An Apple patent is just the latest in a broad industry effort to expand battery life.
September 20, 2012

With short battery life a major hassle for smartphone owners, researchers industrywide are continually seeking easier ways to recharge gadgets and prolong their life between charges.  An interesting Apple patent, filed in July and published today by the U.S. Patent and Trademark Office, hints at an interesting self-charging idea.

The patent describes as system of printed coils on a circuit board, and moveable magnets. The motion of shaking the phone or walking would move the magnets over the coils, producing electricity. No word on how long it might take such an idea to prove practical. And, of course, Apple patents lots of things.

A number of other efforts aim to attack the problem. These include tricks to use photovoltaics built into displays (see “Energy Harvesting Displays”).
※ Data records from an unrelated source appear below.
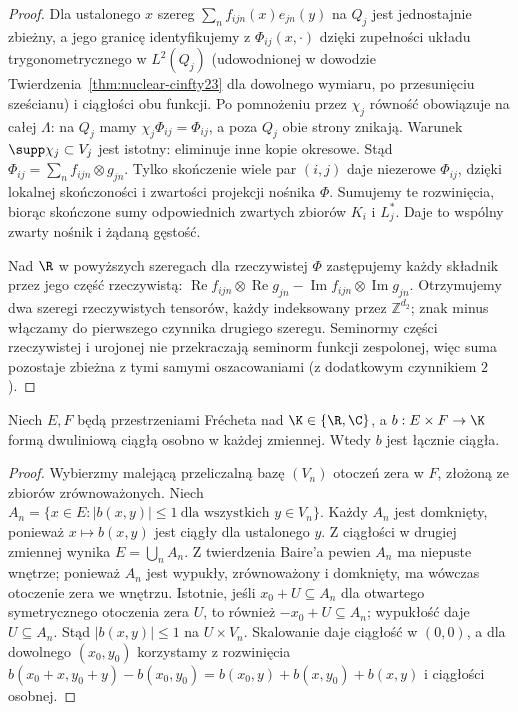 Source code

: \begin{proof}
Dla ustalonego $x$ szereg $\sum_n f_{ijn}(x)e_{jn}(y)$
na $Q_j$ jest jednostajnie zbieżny, a jego granicę
identyfikujemy z $\Phi_{ij}(x,\cdot)$ dzięki
zupełności układu trygonometrycznego w $L^2(Q_j)$
(udowodnionej w dowodzie Twierdzenia~\ref{thm:nuclear-cinfty23}
dla dowolnego wymiaru, po przesunięciu sześcianu)
i ciągłości obu funkcji. Po pomnożeniu przez $\chi_j$
równość obowiązuje na całej $\Lambda$: na $Q_j$
mamy $\chi_j\Phi_{ij}=\Phi_{ij}$, a poza $Q_j$
obie strony znikają. Warunek $\supp\chi_j\subset V_j$
jest istotny: eliminuje inne kopie okresowe.
Stąd $\Phi_{ij}=\sum_n f_{ijn}\otimes g_{jn}$.
Tylko skończenie wiele par $(i,j)$ daje niezerowe
$\Phi_{ij}$, dzięki lokalnej skończoności i zwartości
projekcji nośnika $\Phi$. Sumujemy te rozwinięcia,
biorąc skończone sumy odpowiednich zwartych zbiorów
$K_i$ i $L_j^*$. Daje to wspólny zwarty nośnik
i żądaną gęstość.

Nad $\R$ w powyższych szeregach dla rzeczywistej $\Phi$
zastępujemy każdy składnik przez jego część rzeczywistą:
$\operatorname{Re}f_{ijn}\otimes\operatorname{Re}g_{jn}
-\operatorname{Im}f_{ijn}\otimes\operatorname{Im}g_{jn}$.
Otrzymujemy dwa szeregi rzeczywistych tensorów,
każdy indeksowany przez $\mathbb Z^{d_2}$; znak minus
włączamy do pierwszego czynnika drugiego szeregu.
Seminormy części rzeczywistej i urojonej nie przekraczają
seminorm funkcji zespolonej, więc suma pozostaje
zbieżna z tymi samymi oszacowaniami
(z dodatkowym czynnikiem $2$).
\end{proof}

\begin{lemat}
\label{lem:separate-joint23}
Niech $E,F$ będą przestrzeniami Frécheta nad
$\K\in\{\R,\C\}$, a $b:E\times F\to\K$
formą dwuliniową ciągłą osobno w każdej zmiennej.
Wtedy $b$ jest łącznie ciągła.
\end{lemat}
\begin{proof}
Wybierzmy malejącą przeliczalną bazę
$(V_n)$ otoczeń zera w $F$, złożoną ze zbiorów
zrównoważonych. Niech
$A_n=\{x\in E: |b(x,y)|\le1\ \text{dla wszystkich }y\in V_n\}$.
Każdy $A_n$ jest domknięty, ponieważ $x\mapsto b(x,y)$
jest ciągły dla ustalonego $y$. Z ciągłości w drugiej
zmiennej wynika $E=\bigcup_n A_n$.
Z twierdzenia Baire'a pewien $A_n$ ma niepuste wnętrze;
ponieważ $A_n$ jest wypukły, zrównoważony i domknięty,
ma wówczas otoczenie zera we wnętrzu. Istotnie,
jeśli $x_0+U\subseteq A_n$ dla otwartego symetrycznego
otoczenia zera $U$, to również $-x_0+U\subseteq A_n$;
wypukłość daje $U\subseteq A_n$.
Stąd $|b(x,y)|\le1$ na $U\times V_n$.
Skalowanie daje ciągłość w $(0,0)$, a dla
dowolnego $(x_0,y_0)$ korzystamy z rozwinięcia
$b(x_0+x,y_0+y)-b(x_0,y_0)
=b(x_0,y)+b(x,y_0)+b(x,y)$ i ciągłości osobnej.
\end{proof}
A collaboration between Intel and IDT is pursuing wireless charging (see “Intel’s Wireless Power Play”) and so is the startup Witricitity (see “Charge Your Phone and Your Car from Afar”).

Those last two ideas would be extensions of something already possible–charging specially-equipped electronics by sitting them directly on charging pads. Among recent smartphone product releases (most of which boasted of some effort to reduce consumption) the new Nokia phone took a somewhat radical step to include such a pad with the device (see “New Smartphones May be Nokia’s Last Stand.”  

Meantime, try not to use the phone as a flashlight too often.